In the surrounding lands, what they built was a forward looking miniature model of society where people took care of one another. There is a substantial barnyard, with equipment halls, stables, workshops, and farther on, an idyllic workers village with a private church.
Somehow this forward looking social awareness is still alive and reflected in events like the Tjolöholm Harvest Festival organized by Maria Förssell Six.
The event has been gaining popularity over the years since its launch. One of the reasons are the fit to Sweden’s growing interest in sustainability, reflected in an interest in ecologically conscious farming methods, and the support of local produce.

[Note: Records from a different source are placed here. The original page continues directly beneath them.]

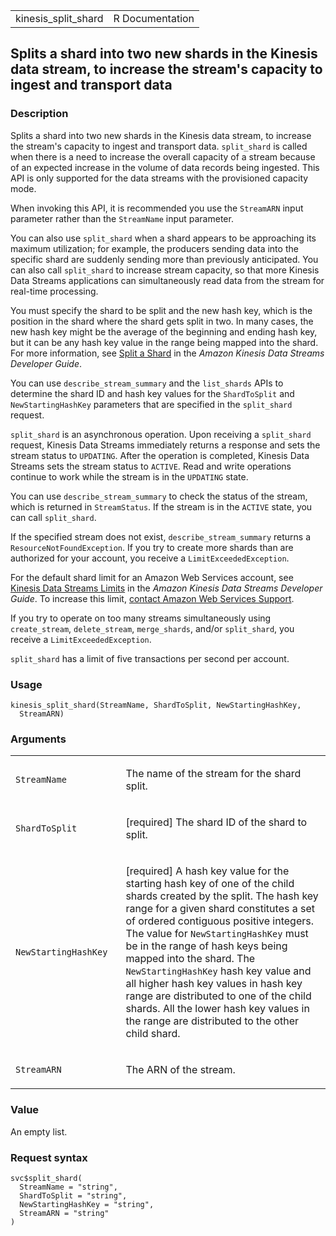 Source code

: <table style="width: 100%;">
<tbody>
<tr class="odd">
<td>kinesis_split_shard</td>
<td style="text-align: right;">R Documentation</td>
</tr>
</tbody>
</table>

## Splits a shard into two new shards in the Kinesis data stream, to increase the stream's capacity to ingest and transport data

### Description

Splits a shard into two new shards in the Kinesis data stream, to
increase the stream's capacity to ingest and transport data.
`split_shard` is called when there is a need to increase the overall
capacity of a stream because of an expected increase in the volume of
data records being ingested. This API is only supported for the data
streams with the provisioned capacity mode.

When invoking this API, it is recommended you use the `StreamARN` input
parameter rather than the `StreamName` input parameter.

You can also use `split_shard` when a shard appears to be approaching
its maximum utilization; for example, the producers sending data into
the specific shard are suddenly sending more than previously
anticipated. You can also call `split_shard` to increase stream
capacity, so that more Kinesis Data Streams applications can
simultaneously read data from the stream for real-time processing.

You must specify the shard to be split and the new hash key, which is
the position in the shard where the shard gets split in two. In many
cases, the new hash key might be the average of the beginning and ending
hash key, but it can be any hash key value in the range being mapped
into the shard. For more information, see [Split a
Shard](https://docs.aws.amazon.com/streams/latest/dev/kinesis-using-sdk-java-resharding-split.html)
in the *Amazon Kinesis Data Streams Developer Guide*.

You can use `describe_stream_summary` and the `list_shards` APIs to
determine the shard ID and hash key values for the `ShardToSplit` and
`NewStartingHashKey` parameters that are specified in the `split_shard`
request.

`split_shard` is an asynchronous operation. Upon receiving a
`split_shard` request, Kinesis Data Streams immediately returns a
response and sets the stream status to `UPDATING`. After the operation
is completed, Kinesis Data Streams sets the stream status to `ACTIVE`.
Read and write operations continue to work while the stream is in the
`UPDATING` state.

You can use `describe_stream_summary` to check the status of the stream,
which is returned in `StreamStatus`. If the stream is in the `ACTIVE`
state, you can call `split_shard`.

If the specified stream does not exist, `describe_stream_summary`
returns a `ResourceNotFoundException`. If you try to create more shards
than are authorized for your account, you receive a
`LimitExceededException`.

For the default shard limit for an Amazon Web Services account, see
[Kinesis Data Streams
Limits](https://docs.aws.amazon.com/streams/latest/dev/service-sizes-and-limits.html)
in the *Amazon Kinesis Data Streams Developer Guide*. To increase this
limit, [contact Amazon Web Services
Support](https://docs.aws.amazon.com/general/latest/gr/aws_service_limits.html).

If you try to operate on too many streams simultaneously using
`create_stream`, `delete_stream`, `merge_shards`, and/or `split_shard`,
you receive a `LimitExceededException`.

`split_shard` has a limit of five transactions per second per account.

### Usage

    kinesis_split_shard(StreamName, ShardToSplit, NewStartingHashKey,
      StreamARN)

### Arguments

<table>
<colgroup>
<col style="width: 35%" />
<col style="width: 65%" />
</colgroup>
<tbody>
<tr class="odd">
<td><code id="kinesis_split_shard_:_StreamName">StreamName</code></td>
<td><p>The name of the stream for the shard split.</p></td>
</tr>
<tr class="even">
<td><code
id="kinesis_split_shard_:_ShardToSplit">ShardToSplit</code></td>
<td><p>[required] The shard ID of the shard to split.</p></td>
</tr>
<tr class="odd">
<td><code
id="kinesis_split_shard_:_NewStartingHashKey">NewStartingHashKey</code></td>
<td><p>[required] A hash key value for the starting hash key of one of
the child shards created by the split. The hash key range for a given
shard constitutes a set of ordered contiguous positive integers. The
value for <code>NewStartingHashKey</code> must be in the range of hash
keys being mapped into the shard. The <code>NewStartingHashKey</code>
hash key value and all higher hash key values in hash key range are
distributed to one of the child shards. All the lower hash key values in
the range are distributed to the other child shard.</p></td>
</tr>
<tr class="even">
<td><code id="kinesis_split_shard_:_StreamARN">StreamARN</code></td>
<td><p>The ARN of the stream.</p></td>
</tr>
</tbody>
</table>

### Value

An empty list.

### Request syntax

    svc$split_shard(
      StreamName = "string",
      ShardToSplit = "string",
      NewStartingHashKey = "string",
      StreamARN = "string"
    )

In this respect the harvest festival bridges old and new knowledge by demonstrations of various sorts, old-style threshing of oats for example, or teaching children the value of rearing calfs, pigs, sheep and chickens in a humane way that go beyond green food labelling.
It is also a lifestyle philosophy that continues to educate in practice for persons such as myself. For one thing, I had no idea that Brussels sprouts sprouted on stalks. At a market stall, as a little girl looked with absolute boredom borne out of familiarity, upwards at the stalk her mother was considering purchasing, I looked on too, realising for the first time – they grew on stalks?
A fundamental knowledge of nature, its cycles and its offerings will be an increasingly important foundation as humans need to learn how to manage and share the world’s resources.
There might be no agreement on what sustainability means, but what is felt and seen at this festival is that once upon a time it was well understood that we cannot eat more than we can grow. And there was a place for all who worked on the castle grounds.
In a recent seminar I attended, the Swedish lack of interest in religion was apologetically touched upon, that prior to Christianity, Sweden “was of some other belief”.
I couldn’t help but reflect upon the Tjolöholm Castle Harvest Festival with its offerings of deliciously lush and rounded fruits and vegetables, or still earlier in the year, dancing around the equally luscious Midsummer Pole. A dressed and ribboned phallic symbol, firmly plunked into the ground as a visual reminder that the earth is a living thing that needs to be taken care of, and if properly done so, it will take care of us.
Dancing through the long nights, under the warm summer’s sun and celebrating the availability of soft gardens to spend the night, it was difficult to see why anyone would need to be apologetic for celebrating just that.
The grounds of Tjolöholm Castle.
Carved barbecue wood sticks.
There’s been an increase in trend to have your own chickens in your own backyard if you can afford time and space for them, if only for the fun myriad of natural coloured eggs to be had.
Traditional oat threshing.
Oats in a gunny sack, threshed and bagged using machines from the early 1900s.
Cheryl Marie Cordeiro and Verksamhetsansvarig Maria Förssell Six.
In the main barnyard, the market hall, where farmers and food producers had their stalls lined in rows for the season’s harvest offerings.
Pretty gorgeous Brussels sprouts.
A range of Ferguson tractors.
The happiest kid!
The biggest kid.
Pumpkin season!
Celeriac. Edible raw or cooked (roasted, boiled, stewed etc.), this versatile root can be used in soups, casseroles and other savoury dishes. In Sweden, it’s one of the roots that go into a rich autumn soup made of mostly root vegetables.